Mas e se os próprios porta-vozes do regime chinês são culpados de espalhar boatos, da mesma forma como acusam os outros?
Xia Yeliang, um professor de economia na prestigiada Universidade de Pequim, na capital da China, disse que estava preparado para colocar a ideia à prova, numa postagem recente em sua conta de microblogue.
Hu Xijin, o editor-chefe do Global Times, um jornal estatal nacionalista, havia afirmado num editorial que Xia Yeliang falhou em passar numa avaliação de ensino no ano passado (acrescentando também que “as crenças políticas liberais” de Xia eram “muito extremistas”).
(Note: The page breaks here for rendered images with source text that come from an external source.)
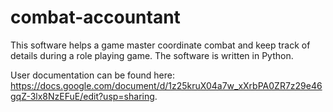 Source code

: # combat-accountant
This software helps a game master coordinate combat and keep track of details during a role playing game. The software is written in Python.

User documentation can be found here: https://docs.google.com/document/d/1z25kruX04a7w_xXrbPA0ZR7z29e46gqZ-3lx8NzEFuE/edit?usp=sharing.
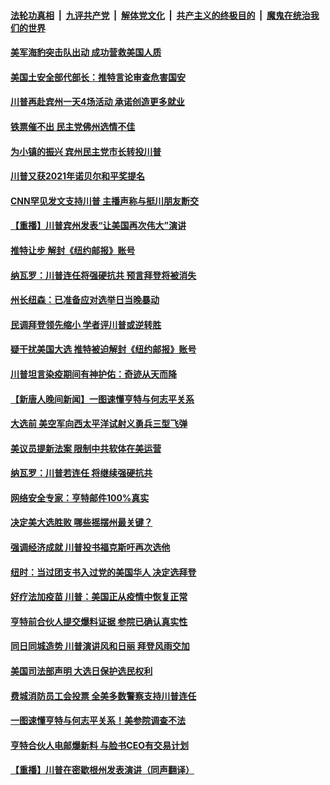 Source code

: 

####  [法轮功真相](../../../../basic/blob/master/README.md?t=11011201) &nbsp;|&nbsp; [九评共产党](../../../../9ping.md/blob/master/README.md?t=11011201) &nbsp;|&nbsp; [解体党文化](../../../../jtdwh.md/blob/master/README.md?t=11011201)  &nbsp;|&nbsp; [共产主义的终极目的](../../../../gczydzjmd.md/blob/master/README.md?t=11011201) &nbsp;|&nbsp; [魔鬼在统治我们的世界](../../../../mgztzwmdsj.md/blob/master/README.md?t=11011201) 

#### [美军海豹突击队出动 成功营救美国人质](../pages/prog203/a102976407.md?t=11011201) 

#### [美国土安全部代部长：推特言论审查危害国安](../pages/prog203/a102976339.md?t=11011201) 

#### [川普再赴宾州一天4场活动 承诺创造更多就业](../pages/prog203/a102976321.md?t=11011201) 

#### [铁票催不出 民主党佛州选情不佳](../pages/prog203/a102976308.md?t=11011201) 

#### [为小镇的振兴 宾州民主党市长转投川普](../pages/prog203/a102976304.md?t=11011201) 

#### [川普又获2021年诺贝尔和平奖提名](../pages/prog203/a102976301.md?t=11011201) 

#### [CNN罕见发文支持川普 主播声称与挺川朋友断交](../pages/prog203/a102976295.md?t=11011201) 

#### [【重播】川普宾州发表“让美国再次伟大”演讲](../pages/prog203/a102976199.md?t=11011201) 

#### [推特让步 解封《纽约邮报》账号](../pages/prog203/a102976164.md?t=11011201) 

#### [纳瓦罗：川普连任将强硬抗共 预言拜登将被消失](../pages/prog203/a102976142.md?t=11011201) 

#### [州长纽森：已准备应对选举日当晚暴动](../pages/prog203/a102976138.md?t=11011201) 

#### [民调拜登领先缩小 学者评川普或逆转胜](../pages/prog203/a102976149.md?t=11011201) 

#### [疑干扰美国大选 推特被迫解封《纽约邮报》账号](../pages/prog203/a102976002.md?t=11011201) 

#### [川普坦言染疫期间有神护佑：奇迹从天而降](../pages/prog203/a102975979.md?t=11011201) 

#### [【新唐人晚间新闻】一图速懂亨特与何志平关系](../pages/prog203/a102975914.md?t=11011201) 

#### [大选前 美空军向西太平洋试射义勇兵三型飞弹](../pages/prog203/a102975876.md?t=11011201) 

#### [美议员提新法案 限制中共软体在美运营](../pages/prog203/a102975869.md?t=11011201) 

#### [纳瓦罗：川普若连任 将继续强硬抗共](../pages/prog203/a102975846.md?t=11011201) 

#### [网络安全专家：亨特邮件100%真实](../pages/prog203/a102975594.md?t=11011201) 

#### [决定美大选胜败 哪些摇摆州最关键？](../pages/prog203/a102975700.md?t=11011201) 

#### [强调经济成就 川普投书福克斯吁再次选他](../pages/prog203/a102975684.md?t=11011201) 

#### [纽时：当过团支书入过党的美国华人 决定选拜登](../pages/prog203/a102975569.md?t=11011201) 

#### [好疗法加疫苗 川普：美国正从疫情中恢复正常](../pages/prog203/a102975636.md?t=11011201) 

#### [亨特前合伙人提交爆料证据 参院已确认真实性](../pages/prog203/a102975613.md?t=11011201) 

#### [同日同城造势 川普演讲风和日丽 拜登风雨交加](../pages/prog203/a102975556.md?t=11011201) 

#### [美国司法部声明 大选日保护选民权利](../pages/prog203/a102975608.md?t=11011201) 

#### [费城消防员工会投票 全美多数警察支持川普连任](../pages/prog203/a102975511.md?t=11011201) 

#### [一图速懂亨特与何志平关系！美参院调查不法](../pages/prog203/a102975599.md?t=11011201) 

#### [亨特合伙人电邮爆新料 与脸书CEO有交易计划](../pages/prog203/a102975355.md?t=11011201) 

#### [【重播】川普在密歇根州发表演讲（同声翻译）](../pages/prog203/a102975513.md?t=11011201)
Xia, na verdade, passou na avaliação. Ele disse que a sugestão de Hu de que ele não se qualificaria era “um boato malicioso e difamação” e afirmou que um processo judicial não estaria fora de questão.
Em particular, o editorial do Global Times foi compartilhado mais de 500 vezes e visualizado por mais de 5 mil internautas. Estes dados numéricos são importantes, porque o Supremo Tribunal Popular e a Suprema Procuradoria Popular emitiram uma interpretação judicial recentemente, estipulando que as pessoas serão processadas por difamação se seus rumores publicados online forem compartilhados ou visualizados tantas vezes.
Os internautas foram rápidos em se manifestar em defesa de Xia, argumentando que, sob as novas diretrizes do PCC, seu jornal porta-voz, o Global Times, deveria ser punido por espalhar rumores.
Xia enviou outra mensagem recrutando advogados, que explorariam maneiras de processar Hu Xijin.
Xia Yeliang foi nomeado um dos 100 intelectuais públicos chineses mais influentes entre 2009-2013 e esteve também recentemente no centro de uma polêmica entre a Universidade de Pequim, a liderança chinesa e o Wellesley College, uma universidade privada em Massachusetts, EUA.
A universidade de Xia na China ameaçou realizar uma votação na faculdade sobre se ele deveria ser expulso por suas opiniões errantes sobre o valor da democracia e do estado de direito. O gesto tem a marca clara da liderança central, que está atualmente envolvida numa campanha para extinguir o desenvolvimento de ideias democráticas na China. Em resposta, quase um terço da faculdade Wellesley College disse que exigiria a cessação de todas as parcerias com a Universidade de Pequim se Xia fosse expulso.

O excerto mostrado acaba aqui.